Now a number of serving brothers come on the scene and set long rows of small tables on the open space in front of the Tashi Lama, which are immediately covered with bowls of dried fruits, confectionery, and mandarin oranges. And now begins a feast in honour of the graduation. When the tables and bowls are emptied, they are removed as quickly as they were brought, and then comes a solemn procession of monks with tea-pots, and a kind of tea ceremony begins, less complicated but quite as imposing as in Japan. Two priests of high rank place themselves in front of the Tashi Lama and remain there, bending a little forwards, and quite as motionless as the priests praying at the altar in our own churches.
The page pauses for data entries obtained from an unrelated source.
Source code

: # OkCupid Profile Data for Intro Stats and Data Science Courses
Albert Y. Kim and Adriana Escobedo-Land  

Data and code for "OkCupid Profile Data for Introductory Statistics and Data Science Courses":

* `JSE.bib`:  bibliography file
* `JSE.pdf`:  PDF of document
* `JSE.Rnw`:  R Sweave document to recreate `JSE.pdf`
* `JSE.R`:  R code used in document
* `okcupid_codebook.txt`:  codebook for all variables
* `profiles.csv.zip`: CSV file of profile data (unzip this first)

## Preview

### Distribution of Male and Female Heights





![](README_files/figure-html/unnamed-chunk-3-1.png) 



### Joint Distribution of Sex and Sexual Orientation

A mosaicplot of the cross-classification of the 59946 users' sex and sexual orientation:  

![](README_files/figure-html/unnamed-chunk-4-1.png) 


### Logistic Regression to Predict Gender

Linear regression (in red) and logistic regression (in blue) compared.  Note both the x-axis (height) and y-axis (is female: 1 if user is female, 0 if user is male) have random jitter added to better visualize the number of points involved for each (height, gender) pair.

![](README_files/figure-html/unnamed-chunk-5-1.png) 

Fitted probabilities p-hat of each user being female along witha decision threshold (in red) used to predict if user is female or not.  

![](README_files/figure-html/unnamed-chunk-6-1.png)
It is their duty to serve tea to His Holiness. The first monk in the procession bears a pot of solid gold, which one of the monks before the throne takes from him to fill the cup of the Tashi Lama. The other monks in the procession carry silver pots, each of which is valued at £45, and from these tea is poured out for all the other monks who are not re-incarnations. Every monk carries his own wooden cup in the folds of his toga, and holds it out when the monk who pours out the tea comes round with his pot (Illust. 143).
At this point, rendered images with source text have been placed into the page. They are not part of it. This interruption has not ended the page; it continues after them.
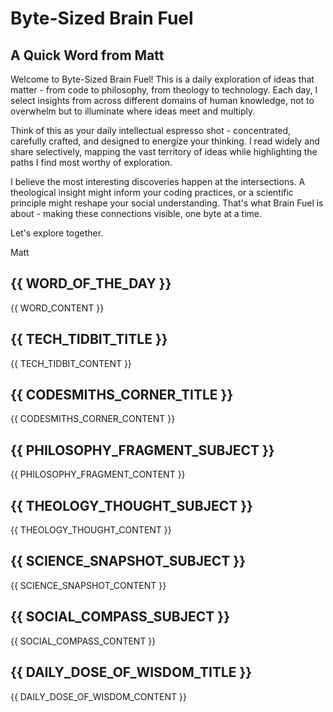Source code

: # Byte-Sized Brain Fuel

## A Quick Word from Matt

Welcome to Byte-Sized Brain Fuel! This is a daily exploration of ideas that matter - from code to philosophy, from theology to technology. Each day, I select insights from across different domains of human knowledge, not to overwhelm but to illuminate where ideas meet and multiply.

Think of this as your daily intellectual espresso shot - concentrated, carefully crafted, and designed to energize your thinking. I read widely and share selectively, mapping the vast territory of ideas while highlighting the paths I find most worthy of exploration.

I believe the most interesting discoveries happen at the intersections. A theological insight might inform your coding practices, or a scientific principle might reshape your social understanding. That's what Brain Fuel is about - making these connections visible, one byte at a time.

Let's explore together.

Matt

## {{ WORD_OF_THE_DAY }}

{{ WORD_CONTENT }}

## {{ TECH_TIDBIT_TITLE }}

{{ TECH_TIDBIT_CONTENT }}

## {{ CODESMITHS_CORNER_TITLE }}

{{ CODESMITHS_CORNER_CONTENT }}

## {{ PHILOSOPHY_FRAGMENT_SUBJECT }}

{{ PHILOSOPHY_FRAGMENT_CONTENT }}

## {{ THEOLOGY_THOUGHT_SUBJECT }}

{{ THEOLOGY_THOUGHT_CONTENT }}

## {{ SCIENCE_SNAPSHOT_SUBJECT }}

{{ SCIENCE_SNAPSHOT_CONTENT }}

## {{ SOCIAL_COMPASS_SUBJECT }}

{{ SOCIAL_COMPASS_CONTENT }}

## {{ DAILY_DOSE_OF_WISDOM_TITLE }}

{{ DAILY_DOSE_OF_WISDOM_CONTENT }}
All through the ceremony the two candidates continue to dispute and clap their hands without intermission. After sitting cross-legged for three hours, as motionless as a statue of Buddha, His Holiness leaves the throne, and, supported by two monks, slowly descends the staircase, on which a narrow strip of coloured carpet is laid; for the Tashi Lama may not touch the unclean earth with his holy feet. Behind him walks a monk, holding above his head a huge sunshade of yellow silk with hanging fringes. One can hardly help feeling that the little man in papal robes and the yellow mitre, who disappears in the darkness among the pillars of the gallery, while the deepest silence prevails, is really a saint, and one of the most powerful in the world. He is now going up to his apartments in the Labrang, where he can pass his time in peace till some new ceremony calls him forth to discharge his ecclesiastical duties (Illust. 145).
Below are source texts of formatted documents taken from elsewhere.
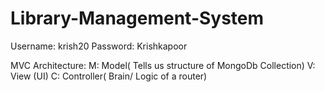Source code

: # Library-Management-System
Username: krish20
Password: Krishkapoor

MVC Architecture:
M: Model( Tells us structure of MongoDb Collection)
V: View (UI)
C: Controller( Brain/ Logic of a router)
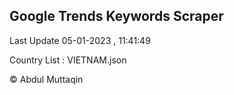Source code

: 

## Google Trends Keywords Scraper 
 
Last Update 05-01-2023 , 11:41:49

Country List :
VIETNAM.json



© Abdul Muttaqin 
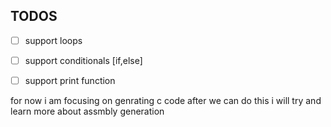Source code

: 
## TODOS

- [ ] support loops
- [ ] support conditionals [if,else]
- [ ] support print function


for now i am focusing on genrating c code after we can do this i will try and learn more about assmbly generation


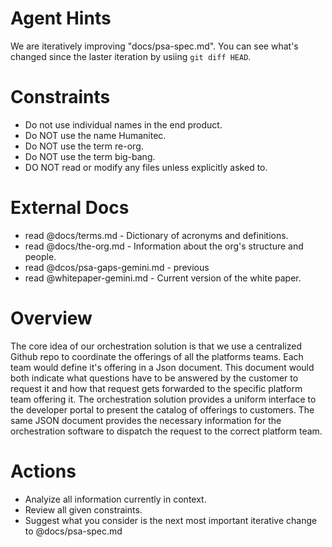 Agent Hints
===========

We are iteratively improving "docs/psa-spec.md". You can see what's changed since the laster iteration by usiing `git diff HEAD`.

Constraints
===========
  * Do not use individual names in the end product.
  * Do NOT use the name Humanitec.
  * Do NOT use the term re-org.
  * Do NOT use the term big-bang.
  * DO NOT read or modify any files unless explicitly asked to.

External Docs
=============

* read @docs/terms.md                - Dictionary of acronyms and definitions.
* read @docs/the-org.md              - Information about the org's structure and people.
* read @dcos/psa-gaps-gemini.md      - previous
* read @whitepaper-gemini.md         - Current version of the white paper.

Overview
========


The core idea of our orchestration solution is that we use a centralized Github repo to coordinate the offerings of all the platforms teams.  Each team would define it's offering in a Json document.  This document would both indicate what questions have to be answered by the customer to request it and how that request gets forwarded to the specific platform team offering it.  The orchestration solution provides a uniform interface to the developer portal to present the catalog of offerings to customers.  The same JSON document provides the necessary information for the orchestration software to dispatch the request to the correct platform team.



Actions
=======

  * Analyize all information currently in context.
  * Review all given constraints.
  * Suggest what you consider is the next most important iterative change to @docs/psa-spec.md
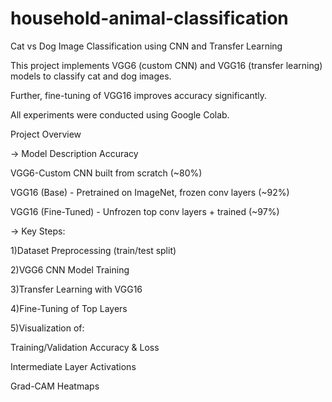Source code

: # household-animal-classification
Cat vs Dog Image Classification using CNN and Transfer Learning


This project implements VGG6 (custom CNN) and VGG16 (transfer learning) models to classify cat and dog images.

Further, fine-tuning of VGG16 improves accuracy significantly.

All experiments were conducted using Google Colab.


Project Overview

-> Model	Description	Accuracy

VGG6-Custom CNN built from scratch	(~80%)

VGG16 (Base) -	Pretrained on ImageNet, frozen conv layers	(~92%)

VGG16 (Fine-Tuned) - Unfrozen top conv layers + trained	(~97%)


-> Key Steps:

1)Dataset Preprocessing (train/test split)

2)VGG6 CNN Model Training

3)Transfer Learning with VGG16

4)Fine-Tuning of Top Layers

5)Visualization of:

  Training/Validation Accuracy & Loss

  Intermediate Layer Activations

  Grad-CAM Heatmaps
A gloom seemed to fall over the whole quadrangle after he had withdrawn. The monks, who had but just been so quiet, began to talk and laugh, the younger ones played and wrestled together, and dirty bare-armed novices drove away with sticks two mangy dogs which had found their way into the holy place.

It was, however, not only the absence of the Tashi Lama that relieved the gloom of the quadrangle: clouds of yellow dust were being swept by a westerly storm over Tashi-lunpo. All the streamers, window curtains and awnings, and the long white flags, began to flutter and clap, and the strokes of the thousand temple bells were blended into one clang, which filled the air and seemed to rise like a hymn to the dwellings of the gods; for at all corners, projections, and cornices are hung brazen bells with clappers attached to a spring, so that a very slight breeze is sufficient to produce a sound. It is very pleasant to listen to this great carillon played by the wind as one wanders through the maze of Tashi-lunpo.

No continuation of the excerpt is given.